Clarín

Con el bebé en un brazo y un Van Gogh en el otro

- Judith Savloff jsavloff@clarin.com

París, 1891. La holandesa Johanna Bonger tenía 28 años, un bebé de uno y más de 850 pinturas y cerca de 1.300 obras en papel de su cuñado, el entonces desconocid­o Vincent Van Gogh. Estaba devastada por la muerte de su marido Theo, a los 33 años, de sífilis, después de una agonía infernal. Y Vincent había fallecido seis meses antes. Pero sabía que los cuadros que abarrotaba­n su casa -Theo era representa­nte y sostén de su hermano- tenían que ser admirados.

Su bebé también se llamaba Vincent y el pintor había ido a conocerlo cuando nació. Fue la única vez que Johanna vio al artista, que se había cortado parte de la oreja mientras ella y Theo se comprometí­an. Pero, en su diario, ella quiso recordar algo mejor: la mirada “alegre” del tío en esa reunión familiar, lágrimas de emoción entre los hermanos, gestos de amor.

La obra de Van Gogh, decíamos, convivía con ella. “En el comedor, encima del hogar, frente a mis ojos ahora, los comedores de patatas; en la pequeña sala de estar, el gran paisaje de Arlés y la noche estrellada dominando el Ródano. Cada uno relampague­a en la casa”, escribió en el diario.

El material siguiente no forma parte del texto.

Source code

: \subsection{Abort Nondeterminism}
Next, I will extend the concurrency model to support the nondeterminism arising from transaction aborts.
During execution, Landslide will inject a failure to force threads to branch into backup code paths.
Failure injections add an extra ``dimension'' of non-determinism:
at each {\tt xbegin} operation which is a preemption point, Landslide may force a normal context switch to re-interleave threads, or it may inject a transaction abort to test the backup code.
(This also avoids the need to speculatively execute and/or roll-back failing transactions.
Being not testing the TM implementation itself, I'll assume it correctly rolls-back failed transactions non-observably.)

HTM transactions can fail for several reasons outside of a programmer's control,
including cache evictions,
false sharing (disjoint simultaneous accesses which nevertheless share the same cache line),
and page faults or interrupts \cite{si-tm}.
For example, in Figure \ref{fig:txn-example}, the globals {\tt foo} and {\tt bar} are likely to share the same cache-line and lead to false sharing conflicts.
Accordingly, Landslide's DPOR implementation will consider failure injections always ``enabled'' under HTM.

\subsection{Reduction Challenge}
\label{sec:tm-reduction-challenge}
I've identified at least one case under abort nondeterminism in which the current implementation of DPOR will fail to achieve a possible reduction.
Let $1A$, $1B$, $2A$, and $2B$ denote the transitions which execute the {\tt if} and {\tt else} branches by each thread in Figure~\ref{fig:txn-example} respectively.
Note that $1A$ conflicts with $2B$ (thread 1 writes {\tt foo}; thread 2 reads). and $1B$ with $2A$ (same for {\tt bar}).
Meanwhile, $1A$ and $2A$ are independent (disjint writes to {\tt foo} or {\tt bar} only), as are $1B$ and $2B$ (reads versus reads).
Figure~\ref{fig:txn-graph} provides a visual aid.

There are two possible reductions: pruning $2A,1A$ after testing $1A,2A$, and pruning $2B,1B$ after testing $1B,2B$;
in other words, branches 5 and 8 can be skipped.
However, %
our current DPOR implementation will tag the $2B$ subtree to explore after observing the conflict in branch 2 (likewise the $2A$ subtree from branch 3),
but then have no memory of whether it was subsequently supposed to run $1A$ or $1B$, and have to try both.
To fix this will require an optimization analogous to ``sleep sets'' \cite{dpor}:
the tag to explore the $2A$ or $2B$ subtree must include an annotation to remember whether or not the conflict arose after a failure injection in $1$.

Solos, Johanna y el bebé Vincent se mudaron a Bussum, una ciudad holandesa chiquita, con cierta movida cultural. Abrió una pensión y trabajaba de traductora de francés e inglés mientras recuperaba contactos de Theo. Pensó que podía tomar como “base” la casa de su amiga Anna, casada con el crítico de arte Jan Veth. Pero a Veth “le repugnaba la cruda violencia de algunos Van Gogh”. Así que empezó a visitar a otros referentes del mundillo artístico, con el bebé en un brazo y alguna obra de Van Gogh en otro. Funcionó. “Esta mañana fui a ver a los Wisselingh (...) llevé una cosita de Vincent muy buena y ahora quieren un par de obras”, anotó en 1892. “¡Qué triunfo!”

Al ritmo de la difusión, crecían críticas.

“Es una chica de secundaria babosa”, escribió el pintor Richard Holst. “Olvida que su pena está convirtien­do a Vincent en un dios”. Pero Johanna estaba más preocupada por su hijo y por difundir la obra de Van Gogh sin traicionar­lo. Además, también traducía unas 1.600 cartas que se habían mandado Theo y el pintor y se afiliaba al Partido Socialista. Quién sabe de dónde sacaba tiempo.

En una de esas cartas, Van Gogh confesó a Theo: “Nada me gustaría más que el hecho de que la gente común colgara grabados de mi obra en su habitación”. Así que ella trataba de vender cuadros a coleccione­s abiertas al público. La consagraci­ón oficial de Van Gogh llegó en los ‘60, cuando el Estado holandés acordó con la familia construir un espacio de exhibición: el Museo Van Gogh, hoy emblema de Ámsterdam.

Johanna volvió a casarse con Johan Cohen Gosschalk, pintor. Tuvo 4 nietos. Vivió en Nueva York durante la Primera Guerra Mundial y murió en 1925 en su país natal. Seguía traduciend­o cartas de los Van Gogh.